Kedua, peningkatan kapasitas SDM bidang pertanian. Berbagai persoalan yang dihadapi oleh petani, misalnya rendahnya kapasitas SDM yang dimiliki, rendahnya kapasitas tersebut pada akhirnya menjadi hambatan dalam pembangunan.
"Kapasitas yang rendah mengakibatkan diseminasi informasi dan adopsi inovasi dalam program pembangunan sulit dipahami dan dilakukan, sehingga peningkatan kapasitas SDM menjadi aspek penting yang harus dilakukan dalam pemberdayaan," tuturnya.
Peningkatan kapasitas dapat dilakukan melalui berbagai cara, seperti pelatihan dan pendampingan oleh agen pemberdaya yang disesuaikan dengan aspek sosio-psikologis petani. Perlakuan tersebut menjadi harapan peningkatan daya saing, daya saring dan daya sanding petani, sehingga dapat terbentuk menjadi petani mandiri di masa yang akan datang.

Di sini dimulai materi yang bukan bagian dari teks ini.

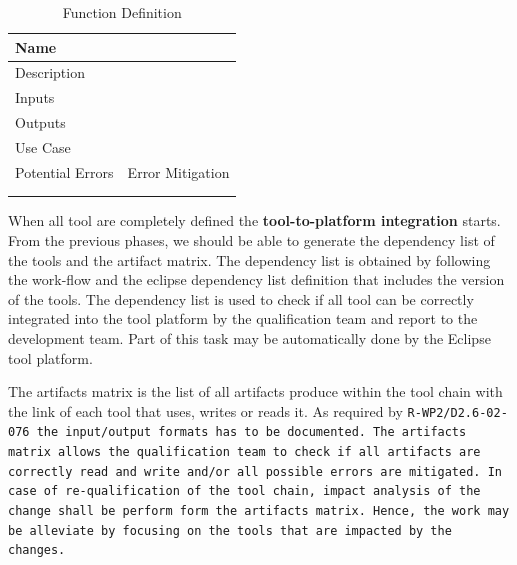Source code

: \begin{table}[htbp]
\centering
\caption{\label{tbl:functions} Function Definition}
\begin{tabular}{|p{5cm}|p{5cm}|}\hline
Name&\\\hline
Description& \\\hline
Inputs & \\\hline
Outputs & \\\hline
Use Case & \\\hline\hline
Potential Errors & Error Mitigation \\\hline
&  \\\hline
&  \\\hline
\end{tabular}
\end{table}




When all tool are completely defined the {\bf tool-to-platform
  integration} starts. From the previous phases, we should be able to generate
the dependency list of the tools and the artifact matrix. The
dependency list is obtained by following the work-flow  and the
eclipse dependency list definition that includes the version of the tools.
The dependency list is used to check if
all tool can be correctly integrated into the tool platform by the
qualification team and report to the development team. Part of this
task may be automatically done by the Eclipse tool platform. 

The artifacts matrix is the list of all artifacts produce within the
tool chain with the link of each tool that uses, writes or reads it. 
As required by \tt{R-WP2/D2.6-02-076} the input/output formats has to
be documented.
The artifacts matrix  allows the qualification team to check if all artifacts are correctly
read and write and/or all possible errors are mitigated.  In case of
re-qualification of the tool chain, impact analysis of the change
shall be perform form the artifacts matrix. Hence,  the work may be
alleviate by focusing on the tools that are impacted by
the changes. 




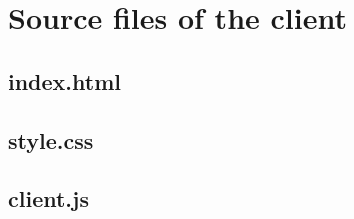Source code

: \chapter{Source files of the client}
\label{app:clientsource}

\section{index.html}
\label{sec:html}

\section{style.css}
\label{sec:css}

\section{client.js}
\label{sec:js}


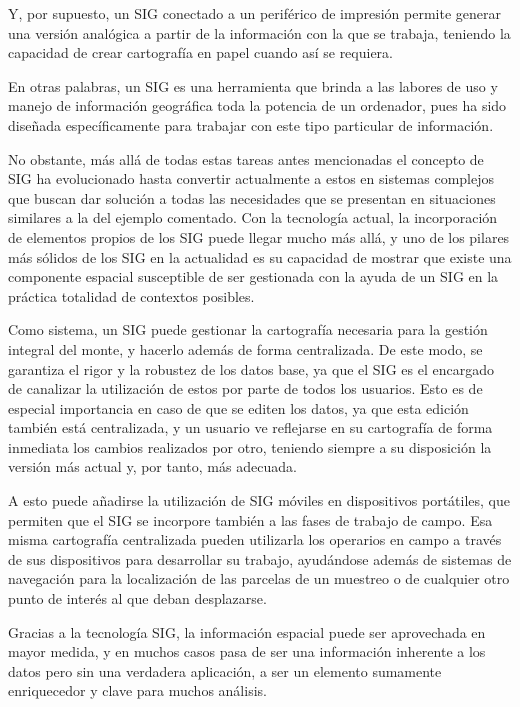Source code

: Y, por supuesto, un SIG conectado a un periférico de impresión permite generar una versión analógica a partir de la información con la que se trabaja, teniendo la capacidad de crear cartografía en papel cuando así se requiera.

En otras palabras, un SIG es una herramienta que brinda a las labores de uso y manejo de información geográfica toda la potencia de un ordenador, pues ha sido diseñada específicamente para trabajar con este tipo particular de información.

No obstante, más allá de todas estas tareas antes mencionadas el concepto de SIG ha evolucionado hasta convertir actualmente a estos en sistemas complejos que buscan dar solución a todas las necesidades que se presentan en situaciones similares a la del ejemplo comentado. Con la tecnología actual, la incorporación de elementos propios de los SIG puede llegar mucho más allá, y uno de los pilares más sólidos de los SIG en la actualidad es su capacidad de mostrar que existe una componente espacial susceptible de ser gestionada con la ayuda de un SIG en la práctica totalidad de contextos posibles.

Como sistema, un SIG puede gestionar la cartografía necesaria para la gestión integral del monte, y hacerlo además de forma centralizada. De este modo, se garantiza el rigor y la robustez de los datos base, ya que el SIG es el encargado de canalizar la utilización de estos por parte de todos los usuarios. Esto es de especial importancia en caso de que se editen los datos, ya que esta edición también está centralizada, y un usuario ve reflejarse en su cartografía de forma inmediata los cambios realizados por otro, teniendo siempre a su disposición la versión más actual y, por tanto, más adecuada.
 
A esto puede añadirse la utilización de SIG móviles en dispositivos portátiles, que permiten que el SIG se incorpore también a las fases de trabajo de campo. Esa misma cartografía centralizada pueden utilizarla los operarios en campo a través de sus dispositivos para desarrollar su trabajo, ayudándose además de sistemas de navegación para la localización de las parcelas de un muestreo o de cualquier otro punto de interés al que deban desplazarse. 

Gracias a la tecnología SIG, la información espacial puede ser aprovechada en mayor medida, y en muchos casos pasa de ser una información inherente a los datos pero sin una verdadera aplicación, a ser un elemento sumamente enriquecedor y clave para muchos análisis.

Ketiga, modal sosial kelembagaan petani. Ini merupakan kekuatan yang dimiliki masyarakat sebagai aspek sosial dan budaya yang memiliki nilai ekonomi dan dapat dilembagakan, tinjauan modal sosial didasarkan kepada tiga hal yaitu, rasa saling percaya, norma dan jaringan.
Baidowi berharap, Program FMSRB yang dilakukan pada tiga wilayah Banten ini menawarkan kemajuan pertanian di masa yang akan datang. Program penanaman tanaman multiguna dan pembangunan infrastruktur pertanian pada wilayah konservasi dan optimasi, membawa angin segar peningkatan produktifitas hasil pertanian yang mampu mendorong peningkatan ekonomi petani.
Selain itu, pelatihan dan pendampingan yang dilakukan sebagai proses pemberdayaan dapat menjadi media dalam meningkatkan kapasitas petani sebagai aspek dasar yang harus dimiliki dalam mendorong kemampuan menyesuaikan diri terhadap perubahan.
"Semoga program FMSRB dalam bidang pertanian yang dilakukan dapat berjalan dengan baik dan mampu mencapai tujuan yang diharapkan," tutup Baidowi.